━━━ INPUT DATA ━━━
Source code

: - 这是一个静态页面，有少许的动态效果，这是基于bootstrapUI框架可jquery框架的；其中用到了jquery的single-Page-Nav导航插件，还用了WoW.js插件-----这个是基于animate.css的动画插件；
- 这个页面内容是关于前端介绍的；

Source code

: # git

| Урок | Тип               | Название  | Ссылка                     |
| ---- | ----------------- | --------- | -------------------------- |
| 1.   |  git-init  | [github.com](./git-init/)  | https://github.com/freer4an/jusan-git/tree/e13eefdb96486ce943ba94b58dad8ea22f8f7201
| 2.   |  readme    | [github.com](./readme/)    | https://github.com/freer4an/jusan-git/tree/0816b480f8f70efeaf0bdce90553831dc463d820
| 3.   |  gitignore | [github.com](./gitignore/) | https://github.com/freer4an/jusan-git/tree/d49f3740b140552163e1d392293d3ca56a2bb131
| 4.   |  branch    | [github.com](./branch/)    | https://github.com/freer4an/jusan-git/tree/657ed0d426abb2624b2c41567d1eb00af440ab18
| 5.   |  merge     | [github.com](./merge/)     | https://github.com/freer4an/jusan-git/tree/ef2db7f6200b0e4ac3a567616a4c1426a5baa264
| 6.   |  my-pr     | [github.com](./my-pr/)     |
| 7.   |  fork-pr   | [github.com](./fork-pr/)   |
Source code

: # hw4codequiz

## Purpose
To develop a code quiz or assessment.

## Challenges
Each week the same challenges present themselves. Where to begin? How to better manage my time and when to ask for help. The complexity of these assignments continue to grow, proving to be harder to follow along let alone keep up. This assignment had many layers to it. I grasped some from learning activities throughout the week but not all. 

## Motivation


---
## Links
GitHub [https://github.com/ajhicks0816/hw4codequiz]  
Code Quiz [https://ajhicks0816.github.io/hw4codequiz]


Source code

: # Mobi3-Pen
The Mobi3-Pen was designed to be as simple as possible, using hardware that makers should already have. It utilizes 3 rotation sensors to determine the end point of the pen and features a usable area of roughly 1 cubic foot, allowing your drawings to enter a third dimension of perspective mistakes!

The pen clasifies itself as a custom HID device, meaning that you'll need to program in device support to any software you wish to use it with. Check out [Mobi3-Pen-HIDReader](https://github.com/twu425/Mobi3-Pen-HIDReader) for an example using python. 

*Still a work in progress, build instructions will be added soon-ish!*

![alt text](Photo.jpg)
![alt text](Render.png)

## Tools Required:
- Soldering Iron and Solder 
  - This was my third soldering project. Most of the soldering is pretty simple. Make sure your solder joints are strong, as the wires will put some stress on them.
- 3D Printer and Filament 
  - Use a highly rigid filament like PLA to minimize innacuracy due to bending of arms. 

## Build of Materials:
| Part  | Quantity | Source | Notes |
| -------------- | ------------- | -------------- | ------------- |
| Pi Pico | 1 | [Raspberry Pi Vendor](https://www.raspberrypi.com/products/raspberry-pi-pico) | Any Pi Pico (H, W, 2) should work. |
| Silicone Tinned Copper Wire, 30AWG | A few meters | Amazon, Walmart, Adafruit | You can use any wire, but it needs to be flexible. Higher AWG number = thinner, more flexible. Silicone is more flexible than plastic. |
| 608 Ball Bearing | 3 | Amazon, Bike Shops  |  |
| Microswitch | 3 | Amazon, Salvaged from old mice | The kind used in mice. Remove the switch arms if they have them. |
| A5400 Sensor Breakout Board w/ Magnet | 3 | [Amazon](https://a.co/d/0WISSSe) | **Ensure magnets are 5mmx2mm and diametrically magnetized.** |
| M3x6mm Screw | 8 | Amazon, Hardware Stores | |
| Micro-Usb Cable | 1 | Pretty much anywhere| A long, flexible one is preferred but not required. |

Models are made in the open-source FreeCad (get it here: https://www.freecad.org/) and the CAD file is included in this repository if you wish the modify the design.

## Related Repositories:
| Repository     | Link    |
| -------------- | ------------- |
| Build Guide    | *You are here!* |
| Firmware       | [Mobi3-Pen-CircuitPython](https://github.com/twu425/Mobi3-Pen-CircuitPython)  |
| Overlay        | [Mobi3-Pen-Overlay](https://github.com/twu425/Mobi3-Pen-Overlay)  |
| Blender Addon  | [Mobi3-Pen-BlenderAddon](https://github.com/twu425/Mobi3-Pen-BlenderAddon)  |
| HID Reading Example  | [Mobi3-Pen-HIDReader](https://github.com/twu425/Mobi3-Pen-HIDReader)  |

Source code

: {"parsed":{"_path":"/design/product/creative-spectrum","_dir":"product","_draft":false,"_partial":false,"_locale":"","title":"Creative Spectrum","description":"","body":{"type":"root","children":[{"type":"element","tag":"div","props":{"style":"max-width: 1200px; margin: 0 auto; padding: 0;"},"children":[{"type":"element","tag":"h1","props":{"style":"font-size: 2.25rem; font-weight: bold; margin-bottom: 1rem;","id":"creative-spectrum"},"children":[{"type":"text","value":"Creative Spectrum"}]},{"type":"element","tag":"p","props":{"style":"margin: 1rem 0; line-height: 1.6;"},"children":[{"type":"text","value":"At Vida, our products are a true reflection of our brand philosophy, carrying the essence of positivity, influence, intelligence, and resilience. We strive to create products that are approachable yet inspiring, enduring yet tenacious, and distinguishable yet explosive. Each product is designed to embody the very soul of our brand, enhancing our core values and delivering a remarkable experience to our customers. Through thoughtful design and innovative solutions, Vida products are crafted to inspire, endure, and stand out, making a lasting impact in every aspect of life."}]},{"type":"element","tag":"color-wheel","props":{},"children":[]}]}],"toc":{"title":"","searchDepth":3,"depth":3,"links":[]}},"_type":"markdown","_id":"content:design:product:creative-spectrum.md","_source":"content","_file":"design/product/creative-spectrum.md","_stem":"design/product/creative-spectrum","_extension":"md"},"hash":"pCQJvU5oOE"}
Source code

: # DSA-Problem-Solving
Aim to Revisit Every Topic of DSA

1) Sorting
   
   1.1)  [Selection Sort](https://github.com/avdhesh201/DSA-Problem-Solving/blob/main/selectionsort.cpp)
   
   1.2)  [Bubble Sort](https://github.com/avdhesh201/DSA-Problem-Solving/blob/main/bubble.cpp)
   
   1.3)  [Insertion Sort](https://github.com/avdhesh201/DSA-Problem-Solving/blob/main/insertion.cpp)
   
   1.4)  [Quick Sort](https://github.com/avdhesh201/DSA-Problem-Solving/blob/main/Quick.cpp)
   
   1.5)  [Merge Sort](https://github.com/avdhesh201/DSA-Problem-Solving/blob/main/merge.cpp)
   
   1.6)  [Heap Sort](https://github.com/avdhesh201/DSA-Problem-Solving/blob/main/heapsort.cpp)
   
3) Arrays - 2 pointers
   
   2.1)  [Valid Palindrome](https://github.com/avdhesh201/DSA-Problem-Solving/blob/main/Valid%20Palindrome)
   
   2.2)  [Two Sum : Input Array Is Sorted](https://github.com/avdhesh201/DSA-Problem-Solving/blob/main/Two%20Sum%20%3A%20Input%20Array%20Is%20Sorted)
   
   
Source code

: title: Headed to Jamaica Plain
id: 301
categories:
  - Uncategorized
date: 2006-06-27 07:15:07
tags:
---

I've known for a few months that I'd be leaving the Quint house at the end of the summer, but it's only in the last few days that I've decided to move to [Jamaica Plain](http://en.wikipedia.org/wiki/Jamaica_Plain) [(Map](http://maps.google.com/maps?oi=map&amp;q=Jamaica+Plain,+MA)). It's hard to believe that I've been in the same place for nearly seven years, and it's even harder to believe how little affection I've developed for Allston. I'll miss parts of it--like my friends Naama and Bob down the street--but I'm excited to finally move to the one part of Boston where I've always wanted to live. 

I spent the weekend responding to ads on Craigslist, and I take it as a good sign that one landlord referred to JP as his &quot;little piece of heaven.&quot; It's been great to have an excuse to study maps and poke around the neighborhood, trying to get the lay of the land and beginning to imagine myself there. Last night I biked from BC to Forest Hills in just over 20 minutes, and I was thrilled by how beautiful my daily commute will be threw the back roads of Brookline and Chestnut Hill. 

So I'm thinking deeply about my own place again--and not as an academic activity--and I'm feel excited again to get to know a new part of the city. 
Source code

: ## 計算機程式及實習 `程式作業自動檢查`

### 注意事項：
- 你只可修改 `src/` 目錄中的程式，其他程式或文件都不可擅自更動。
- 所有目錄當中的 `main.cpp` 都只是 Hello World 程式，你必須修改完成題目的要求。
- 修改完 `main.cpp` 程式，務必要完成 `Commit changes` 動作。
━━━
━━━ INPUT DATA ━━━
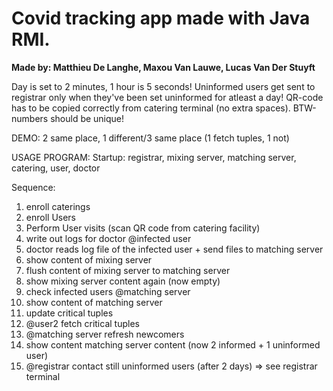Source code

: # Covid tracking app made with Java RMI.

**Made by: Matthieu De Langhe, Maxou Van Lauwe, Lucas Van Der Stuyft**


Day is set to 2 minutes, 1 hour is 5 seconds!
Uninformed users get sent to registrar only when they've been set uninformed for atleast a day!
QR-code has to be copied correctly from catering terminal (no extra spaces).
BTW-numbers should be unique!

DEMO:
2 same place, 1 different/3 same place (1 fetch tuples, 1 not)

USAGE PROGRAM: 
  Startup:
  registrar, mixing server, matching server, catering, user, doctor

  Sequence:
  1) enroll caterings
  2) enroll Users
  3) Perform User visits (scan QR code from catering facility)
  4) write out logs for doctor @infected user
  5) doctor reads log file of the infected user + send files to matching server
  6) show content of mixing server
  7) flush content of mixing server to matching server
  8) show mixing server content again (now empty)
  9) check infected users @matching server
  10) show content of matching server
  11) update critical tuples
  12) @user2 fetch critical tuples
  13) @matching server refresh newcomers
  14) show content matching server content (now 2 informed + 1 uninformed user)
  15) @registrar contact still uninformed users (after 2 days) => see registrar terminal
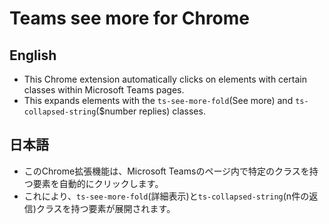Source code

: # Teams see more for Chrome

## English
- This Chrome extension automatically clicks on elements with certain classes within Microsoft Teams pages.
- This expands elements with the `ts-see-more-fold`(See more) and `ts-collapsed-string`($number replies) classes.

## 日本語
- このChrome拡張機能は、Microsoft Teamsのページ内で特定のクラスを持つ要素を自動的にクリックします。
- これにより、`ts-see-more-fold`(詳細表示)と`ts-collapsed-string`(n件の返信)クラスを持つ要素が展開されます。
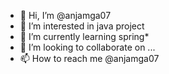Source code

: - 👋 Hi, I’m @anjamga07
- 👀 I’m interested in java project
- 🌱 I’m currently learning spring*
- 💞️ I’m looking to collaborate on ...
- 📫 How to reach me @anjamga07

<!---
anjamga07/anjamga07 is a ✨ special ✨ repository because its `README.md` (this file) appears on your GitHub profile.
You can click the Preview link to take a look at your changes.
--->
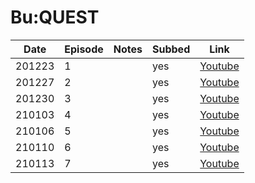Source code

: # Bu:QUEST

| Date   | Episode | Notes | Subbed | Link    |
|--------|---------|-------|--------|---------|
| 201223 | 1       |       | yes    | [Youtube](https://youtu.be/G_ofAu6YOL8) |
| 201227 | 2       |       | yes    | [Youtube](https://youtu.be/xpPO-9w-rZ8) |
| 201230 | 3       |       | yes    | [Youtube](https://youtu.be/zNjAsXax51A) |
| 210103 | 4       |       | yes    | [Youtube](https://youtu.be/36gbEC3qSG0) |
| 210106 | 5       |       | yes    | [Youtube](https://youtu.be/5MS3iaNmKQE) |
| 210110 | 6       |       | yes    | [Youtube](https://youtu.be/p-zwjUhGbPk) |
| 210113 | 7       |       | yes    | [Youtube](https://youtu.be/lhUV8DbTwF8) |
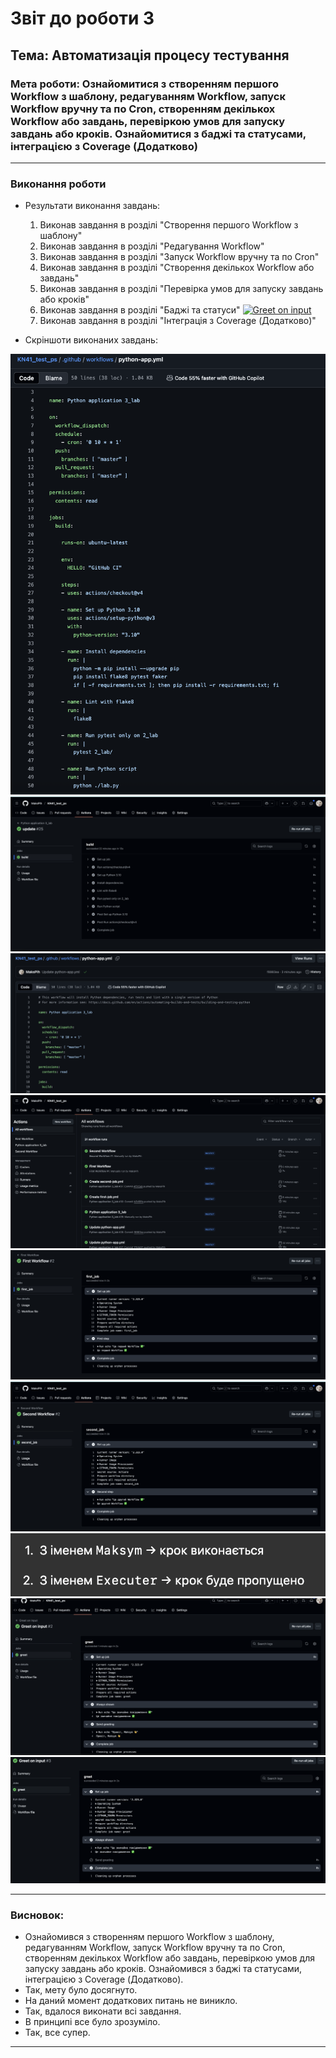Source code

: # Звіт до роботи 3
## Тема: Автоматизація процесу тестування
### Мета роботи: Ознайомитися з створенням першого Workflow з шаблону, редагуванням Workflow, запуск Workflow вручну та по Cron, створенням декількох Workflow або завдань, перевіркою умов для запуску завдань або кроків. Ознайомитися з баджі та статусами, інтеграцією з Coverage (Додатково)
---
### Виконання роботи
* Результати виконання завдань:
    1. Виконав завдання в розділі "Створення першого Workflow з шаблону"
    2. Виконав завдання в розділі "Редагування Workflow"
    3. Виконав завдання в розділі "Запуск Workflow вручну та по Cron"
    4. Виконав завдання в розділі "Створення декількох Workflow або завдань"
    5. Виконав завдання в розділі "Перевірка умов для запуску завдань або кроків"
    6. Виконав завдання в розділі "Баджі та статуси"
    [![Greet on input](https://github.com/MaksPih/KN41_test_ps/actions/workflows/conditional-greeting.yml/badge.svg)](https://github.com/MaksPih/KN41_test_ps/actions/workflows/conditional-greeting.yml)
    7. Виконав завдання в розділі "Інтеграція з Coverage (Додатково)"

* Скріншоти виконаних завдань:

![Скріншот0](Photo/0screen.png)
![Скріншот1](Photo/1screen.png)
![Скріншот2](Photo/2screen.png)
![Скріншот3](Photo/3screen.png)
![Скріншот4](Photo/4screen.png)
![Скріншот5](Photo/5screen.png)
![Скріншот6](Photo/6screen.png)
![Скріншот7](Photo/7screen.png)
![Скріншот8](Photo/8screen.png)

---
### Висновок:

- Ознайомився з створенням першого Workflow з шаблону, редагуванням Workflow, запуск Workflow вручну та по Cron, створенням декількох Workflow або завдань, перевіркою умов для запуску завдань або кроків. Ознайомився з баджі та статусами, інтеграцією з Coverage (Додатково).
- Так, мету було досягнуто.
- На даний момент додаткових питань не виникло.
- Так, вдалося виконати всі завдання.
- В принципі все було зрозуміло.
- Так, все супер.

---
━━━
━━━ INPUT DATA ━━━
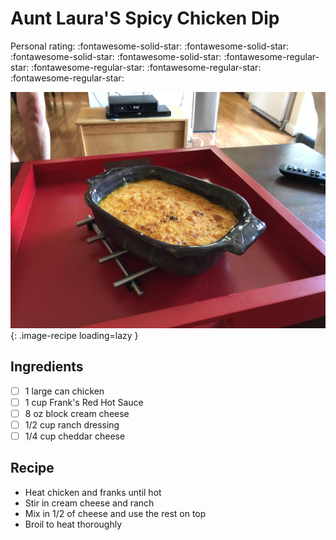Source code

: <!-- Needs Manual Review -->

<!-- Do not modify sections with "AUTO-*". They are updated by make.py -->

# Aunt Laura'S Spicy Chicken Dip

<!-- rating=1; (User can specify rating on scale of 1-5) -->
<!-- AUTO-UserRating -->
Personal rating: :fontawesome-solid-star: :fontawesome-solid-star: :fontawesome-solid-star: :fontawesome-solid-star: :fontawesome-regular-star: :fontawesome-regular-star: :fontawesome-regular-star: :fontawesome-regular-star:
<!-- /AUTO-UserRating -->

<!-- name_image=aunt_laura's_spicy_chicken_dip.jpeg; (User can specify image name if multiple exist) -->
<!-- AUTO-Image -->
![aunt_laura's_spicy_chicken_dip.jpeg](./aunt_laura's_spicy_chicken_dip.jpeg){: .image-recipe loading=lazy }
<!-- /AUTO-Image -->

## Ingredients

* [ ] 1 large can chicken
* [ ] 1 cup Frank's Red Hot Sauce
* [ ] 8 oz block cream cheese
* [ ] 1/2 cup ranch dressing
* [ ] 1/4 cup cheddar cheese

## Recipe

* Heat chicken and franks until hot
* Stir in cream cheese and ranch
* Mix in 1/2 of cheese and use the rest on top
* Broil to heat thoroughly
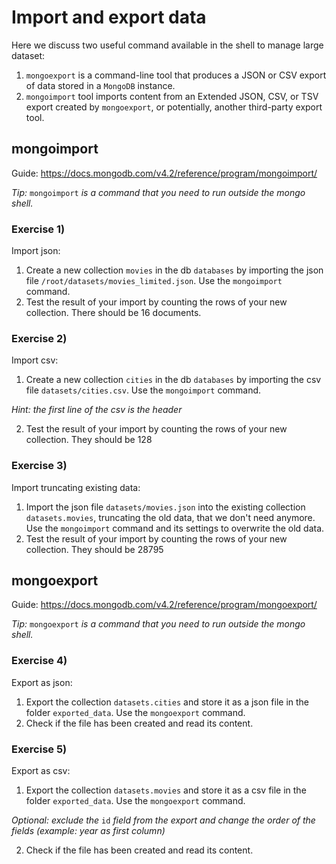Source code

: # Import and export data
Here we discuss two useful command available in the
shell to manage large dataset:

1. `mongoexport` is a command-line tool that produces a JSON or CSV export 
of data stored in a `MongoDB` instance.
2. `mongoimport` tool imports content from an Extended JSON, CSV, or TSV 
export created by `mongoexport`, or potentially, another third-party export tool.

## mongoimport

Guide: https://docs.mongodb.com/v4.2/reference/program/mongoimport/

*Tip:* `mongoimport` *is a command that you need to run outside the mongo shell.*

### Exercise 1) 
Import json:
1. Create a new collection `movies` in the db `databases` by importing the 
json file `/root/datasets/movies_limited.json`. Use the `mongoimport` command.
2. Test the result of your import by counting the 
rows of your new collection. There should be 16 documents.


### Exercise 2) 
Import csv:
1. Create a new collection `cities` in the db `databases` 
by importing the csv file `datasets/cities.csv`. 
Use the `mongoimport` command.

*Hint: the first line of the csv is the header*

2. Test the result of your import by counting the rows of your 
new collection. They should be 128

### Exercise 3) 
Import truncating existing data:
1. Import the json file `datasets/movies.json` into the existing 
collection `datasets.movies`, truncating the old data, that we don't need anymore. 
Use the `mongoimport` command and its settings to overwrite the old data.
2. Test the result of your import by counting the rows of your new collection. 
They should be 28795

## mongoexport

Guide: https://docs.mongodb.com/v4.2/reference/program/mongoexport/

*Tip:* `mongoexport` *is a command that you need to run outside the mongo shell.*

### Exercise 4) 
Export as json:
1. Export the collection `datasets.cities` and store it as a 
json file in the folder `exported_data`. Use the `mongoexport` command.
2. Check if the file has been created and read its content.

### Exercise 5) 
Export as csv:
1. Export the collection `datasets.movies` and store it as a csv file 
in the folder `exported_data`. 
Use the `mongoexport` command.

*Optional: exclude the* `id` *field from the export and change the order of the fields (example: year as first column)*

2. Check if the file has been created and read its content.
━━━
_WORK REQUIRED:_
Copy every line of the entries in which "статусами" can be found.

_RESPONSE AREA:_
### Мета роботи: Ознайомитися з створенням першого Workflow з шаблону, редагуванням Workflow, запуск Workflow вручну та по Cron, створенням декількох Workflow або завдань, перевіркою умов для запуску завдань або кроків. Ознайомитися з баджі та статусами, інтеграцією з Coverage (Додатково)
- Ознайомився з створенням першого Workflow з шаблону, редагуванням Workflow, запуск Workflow вручну та по Cron, створенням декількох Workflow або завдань, перевіркою умов для запуску завдань або кроків. Ознайомився з баджі та статусами, інтеграцією з Coverage (Додатково).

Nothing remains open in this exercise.